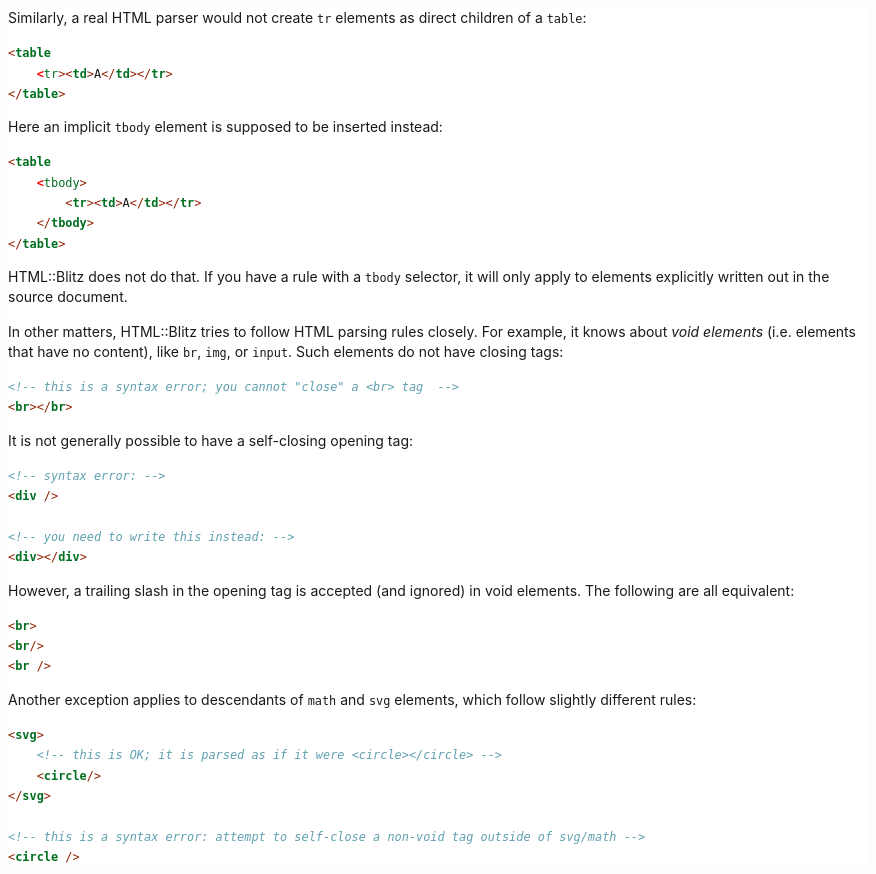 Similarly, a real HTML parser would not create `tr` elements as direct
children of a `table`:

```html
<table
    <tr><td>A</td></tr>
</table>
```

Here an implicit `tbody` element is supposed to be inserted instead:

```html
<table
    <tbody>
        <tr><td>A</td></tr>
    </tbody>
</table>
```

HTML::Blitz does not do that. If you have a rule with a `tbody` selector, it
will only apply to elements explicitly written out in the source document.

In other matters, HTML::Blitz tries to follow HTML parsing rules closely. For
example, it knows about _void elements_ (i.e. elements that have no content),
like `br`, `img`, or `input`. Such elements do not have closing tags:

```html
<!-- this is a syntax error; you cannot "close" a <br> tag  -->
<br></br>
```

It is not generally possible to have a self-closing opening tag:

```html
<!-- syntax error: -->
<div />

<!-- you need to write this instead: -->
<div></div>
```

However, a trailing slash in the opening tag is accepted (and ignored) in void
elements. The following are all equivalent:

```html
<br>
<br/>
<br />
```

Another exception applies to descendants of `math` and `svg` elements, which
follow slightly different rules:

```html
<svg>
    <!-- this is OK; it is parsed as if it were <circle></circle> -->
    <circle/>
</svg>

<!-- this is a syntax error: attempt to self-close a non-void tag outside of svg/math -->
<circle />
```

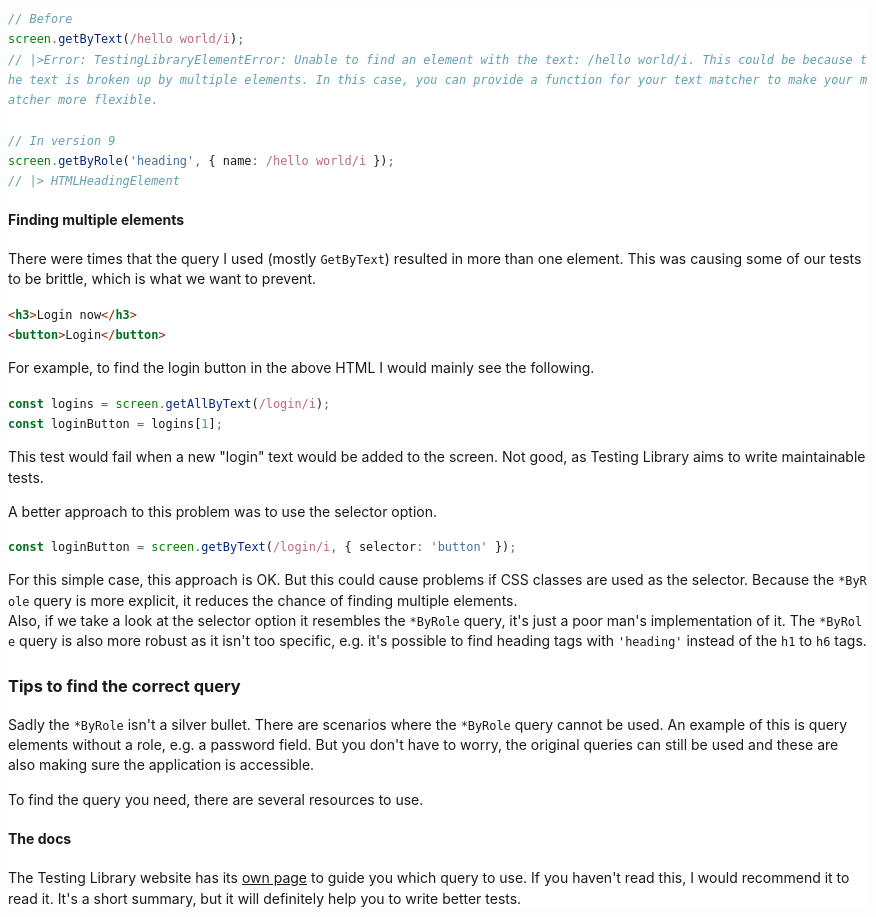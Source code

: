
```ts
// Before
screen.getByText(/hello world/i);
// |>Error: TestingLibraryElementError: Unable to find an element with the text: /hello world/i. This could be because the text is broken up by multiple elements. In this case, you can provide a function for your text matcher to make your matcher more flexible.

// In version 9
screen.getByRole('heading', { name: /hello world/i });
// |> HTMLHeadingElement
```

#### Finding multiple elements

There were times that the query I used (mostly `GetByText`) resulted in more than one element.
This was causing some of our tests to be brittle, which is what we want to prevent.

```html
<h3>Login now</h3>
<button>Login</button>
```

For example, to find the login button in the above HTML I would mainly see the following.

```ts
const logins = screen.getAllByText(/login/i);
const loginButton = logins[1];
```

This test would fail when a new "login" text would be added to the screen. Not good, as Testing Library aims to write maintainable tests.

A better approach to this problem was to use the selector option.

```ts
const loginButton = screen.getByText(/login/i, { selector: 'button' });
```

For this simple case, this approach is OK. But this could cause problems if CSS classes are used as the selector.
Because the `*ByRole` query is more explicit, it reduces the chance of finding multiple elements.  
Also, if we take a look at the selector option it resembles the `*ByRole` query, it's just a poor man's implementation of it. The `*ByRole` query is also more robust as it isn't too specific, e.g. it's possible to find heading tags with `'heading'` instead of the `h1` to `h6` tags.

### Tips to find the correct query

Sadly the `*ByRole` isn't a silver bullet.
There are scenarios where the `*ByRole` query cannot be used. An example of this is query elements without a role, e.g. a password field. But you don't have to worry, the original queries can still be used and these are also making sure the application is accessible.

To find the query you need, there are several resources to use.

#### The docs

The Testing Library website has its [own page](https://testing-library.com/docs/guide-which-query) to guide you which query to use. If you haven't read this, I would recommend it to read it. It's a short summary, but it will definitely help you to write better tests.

### TASK DESCRIPTION
Whenever a line includes the word "docs", pull it out of the entries.

### RESULT OF THIS EXERCISE
#### The docs
The Testing Library website has its [own page](https://testing-library.com/docs/guide-which-query) to guide you which query to use. If you haven't read this, I would recommend it to read it. It's a short summary, but it will definitely help you to write better tests.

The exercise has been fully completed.